心霊写真としての自撮りーー大山顕『新写真論』(ゲンロン)読書メモ

カメラは撮る者と撮られるものに亀裂を入れる。あいだにあるのはレンズ。撮影者は神様のように、世界を切り取って提示する。撮影者の姿はできあがった写真には映り込まない。撮影者の特権性は撮影者の透明性である。むかしのカメラはテクノロジーとして未成熟であり、そのために使用者に習熟を求めた。筆者はスマホがカメラの完成形だと言う。スマホにはレンズ越しに世界を見る経験が必要ない。スマホのスクリーンに映ったものをスクリーンショット(スクショ)する。スマホは写真からカメラの特権性を剥奪した。
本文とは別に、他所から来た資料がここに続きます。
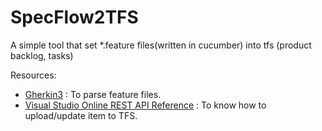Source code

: # SpecFlow2TFS
A simple tool that set *.feature files(written in cucumber) into tfs (product backlog, tasks)

Resources:
* [Gherkin3](https://github.com/cucumber/gherkin3) : To parse feature files.
* [Visual Studio Online REST API Reference](https://www.visualstudio.com/en-us/integrate/api/overview) : To know how to upload/update item to TFS.
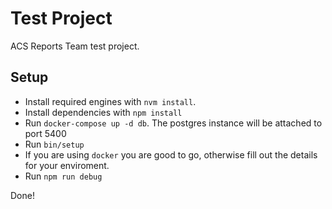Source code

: # Test Project

ACS Reports Team test project.

## Setup

- Install required engines with `nvm install`.
- Install dependencies with `npm install`
- Run `docker-compose up -d db`. The postgres instance will be attached to port 5400
- Run `bin/setup`
- If you are using `docker` you are good to go, otherwise fill out the details for your enviroment.
- Run `npm run debug`

Done!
誰でも簡単に高画質な写真を撮れる。職人的技術は必要ない。監視カメラからスマホまでカメラが至る所に出現した結果、問題となるのは「誰がどこでシャッターを押したか」という撮る者の物理的存在である。むかしのカメラでは透明化された撮影者は自撮り写真に映り込む。自撮り写真は現代の心霊写真である。スマホのシャッターボタンは「経験値アップボタン」である。写真を撮る、という行為が大事。もっといえば、写真を撮る「自分」が大事。さらに「どこで撮ったか」の場所も大事。インスタグラマーが、特定の場所で自撮りするのはスマホ時代の写真にとって論理的な必然。生物の進化に視覚の発達が関係していたという説があるが、カメラ(視覚)が社会にあふれたことで、カメラというシステム/ネットワークの一部に人間が含まれる。かつてはカメラを操作する人はその技術力ゆえに、自身は写真には映り込んでいないが、存在は感じられた。いまはカメラは誰でも操作できるがゆえに、自身を写し込む(行った場所で、自撮りで)。筆者は、カメラ/スマホをめぐる様々なトピックをとりあげながら、カメラとスマホの本質的かつ機能的な差異をほりさげていく。『ゼルダの伝説』ゲーム内のキャラクターによる自撮りから、結婚式で参加者には禁止されている酒豪写真の撮影、ストリートカメラが写した筆者の姿に、津田梅子の左右反転像(裏焼き)。取り上げるトピックは身近で、平易な言葉で語られる思索は、しかし、とても深い。